Publication Details
Progressive social change - women's empowerment
Tim Braunholtz-Speight
Caroline Harper
Nicola Jones
2008
Abstract
Men and women’s, girls’ and boys’ experiences of poverty differ in important ways. Understanding this is important for tackling the greater levels of deprivation and vulnerability that girls and women routinely face, and for tackling poverty more broadly.
Healthy, educated, empowered women are better able to contribute to economic productivity and the socio-economic development of the next generation. Women’s empowerment can also underpin pro-poor demographic transitions.
Key policy levers to promote women’s empowerment include education, health, social protection supported by anti-discrimination legislation, income generating opportunities to enable asset accumulation and the support of gender aware social movements.

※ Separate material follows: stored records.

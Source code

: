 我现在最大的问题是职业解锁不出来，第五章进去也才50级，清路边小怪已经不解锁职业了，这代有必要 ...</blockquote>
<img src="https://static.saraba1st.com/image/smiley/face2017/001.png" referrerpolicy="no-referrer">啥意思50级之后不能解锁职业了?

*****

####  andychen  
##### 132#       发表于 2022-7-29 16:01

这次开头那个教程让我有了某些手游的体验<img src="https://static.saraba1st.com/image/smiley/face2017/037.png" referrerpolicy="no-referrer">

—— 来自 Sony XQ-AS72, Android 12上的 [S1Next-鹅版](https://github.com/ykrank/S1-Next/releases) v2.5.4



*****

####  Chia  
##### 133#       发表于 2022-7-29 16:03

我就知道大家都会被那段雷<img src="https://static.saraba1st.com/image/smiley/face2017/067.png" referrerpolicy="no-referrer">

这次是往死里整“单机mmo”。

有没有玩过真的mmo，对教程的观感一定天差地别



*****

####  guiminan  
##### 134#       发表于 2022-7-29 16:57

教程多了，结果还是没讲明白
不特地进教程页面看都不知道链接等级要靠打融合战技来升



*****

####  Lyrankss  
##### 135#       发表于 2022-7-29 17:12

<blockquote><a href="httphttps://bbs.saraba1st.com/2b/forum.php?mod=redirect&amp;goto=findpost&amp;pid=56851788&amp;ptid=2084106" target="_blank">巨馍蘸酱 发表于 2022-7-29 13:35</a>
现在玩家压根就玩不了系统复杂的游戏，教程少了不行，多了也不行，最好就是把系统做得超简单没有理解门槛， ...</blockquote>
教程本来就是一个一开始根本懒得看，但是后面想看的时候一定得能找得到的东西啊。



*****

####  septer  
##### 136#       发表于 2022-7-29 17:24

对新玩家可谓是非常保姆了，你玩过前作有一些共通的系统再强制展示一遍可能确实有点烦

For gender equality in education to break cycles of poverty, we need not just equality of enrolment in primary schooling (an MDG target already missed in 2005), but also improving the quality of schooling for girls, and universal secondary schooling.
To meet the newly introduced MDG target on reproductive health, challenges in terms of physical access to services (e.g. in isolated rural areas) as well as socially-imposed restrictions on women’s access to healthcare need to be tackled. Failing to deliver improvements in maternal health threatens the progress necessary to achieve MDG4 on child mortality by 2015.
Social movements can challenge exploitative relations that hold back livelihoods, and contest the stereotyping that reinforces chronic poverty. The development community must do everything it can to facilitate an enabling environment for gender-aware social movements. Promoting and protecting human and civil rights, and a strong and autonomous legal system, are key first steps.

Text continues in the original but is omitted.